Life insurance tends to be pretty low on the list of financial priorities for most people, but it really shouldn’t be. If you’re married or have young children, life insurance is one of the most important things to have if others depend on you. What kind of financial hardship would your family be in if the unfortunate happened to you? These things are not fun to think about and that’s another reason life insurance usually gets put on the back burner.
The reality is that having life insurance is probably a good idea, but shopping for it can be a chore. If you work full time and receive benefits from your employer, you may want to check to see if they offer a group term life insurance plan for starters.

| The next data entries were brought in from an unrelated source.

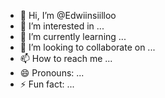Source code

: - 👋 Hi, I’m @Edwiinsiilloo
- 👀 I’m interested in ...
- 🌱 I’m currently learning ...
- 💞️ I’m looking to collaborate on ...
- 📫 How to reach me ...
- 😄 Pronouns: ...
- ⚡ Fun fact: ...

<!---
Edwiinsiilloo/Edwiinsiilloo is a ✨ special ✨ repository because its `README.md` (this file) appears on your GitHub profile.
You can click the Preview link to take a look at your changes.
--->
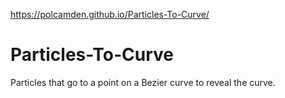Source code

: https://polcamden.github.io/Particles-To-Curve/
# Particles-To-Curve
Particles that go to a point on a Bezier curve to reveal the curve. 
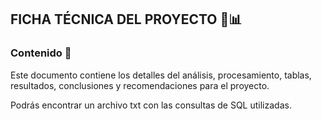 ## FICHA TÉCNICA DEL PROYECTO :pushpin::bar_chart:

### Contenido :dart:

Este documento contiene los detalles del análisis, procesamiento, tablas, resultados, conclusiones y recomendaciones para el proyecto.

Podrás encontrar un archivo txt con las consultas de SQL utilizadas.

Since this may only require a quick call to the human resources department it makes sense to start there.
This came up recently here, which is why I wanted to bring it up. My wife came home with a packet of information about the term life insurance offered through work, and since we have been meaning to reassess our insurance coverage, it was a perfect opportunity to see how much it costs and compare it with other companies to see if it was a good deal or not.
One of the benefits of using your employer’s group plan is that you may be able to receive a decent amount of coverage without the requirement of having a medical exam. For those who may not be in great health, this can be quite a benefit if the group plan doesn’t require this while outside companies may, and may end up costing you more or be denied entirely. So, that is one thing to consider.

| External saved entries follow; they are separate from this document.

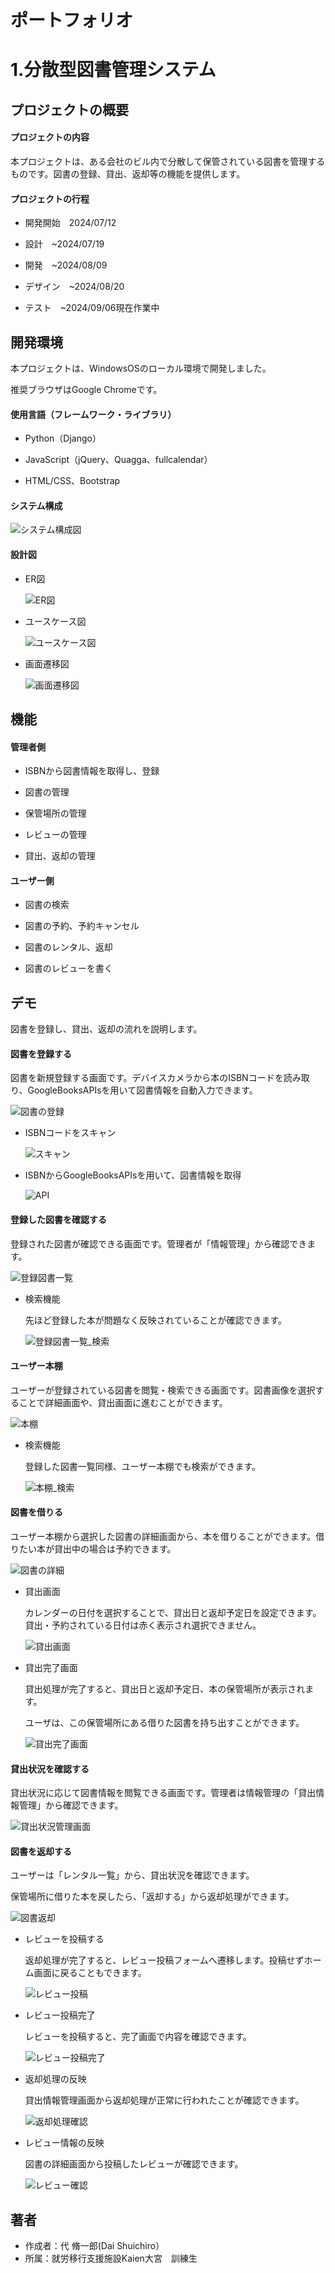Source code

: # ポートフォリオ

# 1.分散型図書管理システム

## プロジェクトの概要

#### プロジェクトの内容  

本プロジェクトは、ある会社のビル内で分散して保管されている図書を管理するものです。図書の登録、貸出、返却等の機能を提供します。

#### プロジェクトの行程

* 開発開始　2024/07/12
  
* 設計　~2024/07/19
  
* 開発　~2024/08/09
  
* デザイン　~2024/08/20
  
* テスト　~2024/09/06現在作業中

## 開発環境

本プロジェクトは、WindowsOSのローカル環境で開発しました。

推奨ブラウザはGoogle Chromeです。

#### 使用言語（フレームワーク・ライブラリ）

* Python（Django）
  
* JavaScript（jQuery、Quagga、fullcalendar）
  
* HTML/CSS、Bootstrap

#### システム構成

  ![システム構成図](docs/image/system_configuration.png)

#### 設計図
* ER図

  ![ER図](docs/image/ER.png)

* ユースケース図

  ![ユースケース図](docs/image/usecase.png)
  
* 画面遷移図
  
  ![画面遷移図](docs/image/system_transition.png)

## 機能

#### 管理者側

* ISBNから図書情報を取得し、登録
  
* 図書の管理
  
* 保管場所の管理
  
* レビューの管理
  
* 貸出、返却の管理

#### ユーザー側

* 図書の検索
  
* 図書の予約、予約キャンセル
  
* 図書のレンタル、返却
  
* 図書のレビューを書く
 
## デモ

図書を登録し、貸出、返却の流れを説明します。

#### 図書を登録する

図書を新規登録する画面です。デバイスカメラから本のISBNコードを読み取り、GoogleBooksAPIsを用いて図書情報を自動入力できます。

  ![図書の登録](docs/image/book_create.png)

* ISBNコードをスキャン
  
  ![スキャン](docs/image/isbn_scan.png)
  
* ISBNからGoogleBooksAPIsを用いて、図書情報を取得
  
  ![API](docs/image/api.png)

#### 登録した図書を確認する

登録された図書が確認できる画面です。管理者が「情報管理」から確認できます。

  ![登録図書一覧](docs/image/books_list.png)

* 検索機能
  
  先ほど登録した本が問題なく反映されていることが確認できます。
  
  ![登録図書一覧_検索](docs/image/books_list_search.png)

#### ユーザー本棚

ユーザーが登録されている図書を閲覧・検索できる画面です。図書画像を選択することで詳細画面や、貸出画面に進むことができます。

  ![本棚](docs/image/bookshelf.png)

* 検索機能

  登録した図書一覧同様、ユーザー本棚でも検索ができます。

  ![本棚_検索](docs/image/bookshelf_search.png)

#### 図書を借りる

ユーザー本棚から選択した図書の詳細画面から、本を借りることができます。借りたい本が貸出中の場合は予約できます。

  ![図書の詳細](docs/image/book_detail.png)

* 貸出画面

  カレンダーの日付を選択することで、貸出日と返却予定日を設定できます。貸出・予約されている日付は赤く表示され選択できません。

  ![貸出画面](docs/image/book_rent.png)
  
* 貸出完了画面

  貸出処理が完了すると、貸出日と返却予定日、本の保管場所が表示されます。

  ユーザは、この保管場所にある借りた図書を持ち出すことができます。

  ![貸出完了画面](docs/image/book_rent_done.png)

#### 貸出状況を確認する

貸出状況に応じて図書情報を閲覧できる画面です。管理者は情報管理の「貸出情報管理」から確認できます。

  ![貸出状況管理画面](docs/image/lending_management.png)

#### 図書を返却する

ユーザーは「レンタル一覧」から、貸出状況を確認できます。

保管場所に借りた本を戻したら、「返却する」から返却処理ができます。

  ![図書返却](docs/image/rent_list.png)

* レビューを投稿する

  返却処理が完了すると、レビュー投稿フォームへ遷移します。投稿せずホーム画面に戻ることもできます。

  ![レビュー投稿](docs/image/review.png)

* レビュー投稿完了

  レビューを投稿すると、完了画面で内容を確認できます。

  ![レビュー投稿完了](docs/image/review_done.png)

* 返却処理の反映

  貸出情報管理画面から返却処理が正常に行われたことが確認できます。

  ![返却処理確認](docs/image/return_management.png)

* レビュー情報の反映

  図書の詳細画面から投稿したレビューが確認できます。

  ![レビュー確認](docs/image/detail_review.png)

## 著者
 
* 作成者：代 脩一郎(Dai Shuichiro）
* 所属：就労移行支援施設Kaien大宮　訓練生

The other benefit is that when working with your employer’s plan it will come out of your paycheck just like your other benefits, so it’s simple. No monthly or annual payments to make, no missed payments, no stamps or mailing anything in, no setting up automatic bill payments, etc.
So, after looking through my wife’s plan I noticed the rates were quite affordable. We could receive five times her annual salary for around $21 per pay period, and this was with no medical exam. Even though this seemed reasonable, going this far was just enough to encourage us to find quotes from other companies to compare. And good thing we did. After looking around a bit we found two other options that were actually a bit cheaper for the same amount of coverage. That being said, even though the employer’s plan wasn’t the most affordable, simply checking into it made us then explore more options and find out just how affordable the insurance can be.
Now, like many employee benefits there is one big drawback. If you go with your employer’s plan it will typically only be available as long as you are employed there. If you go on to change jobs, get fired, or quit, the life insurance will go away as well. When you get a policy with a company on your own, you’ll have coverage no matter who you work for, so keep that in mind.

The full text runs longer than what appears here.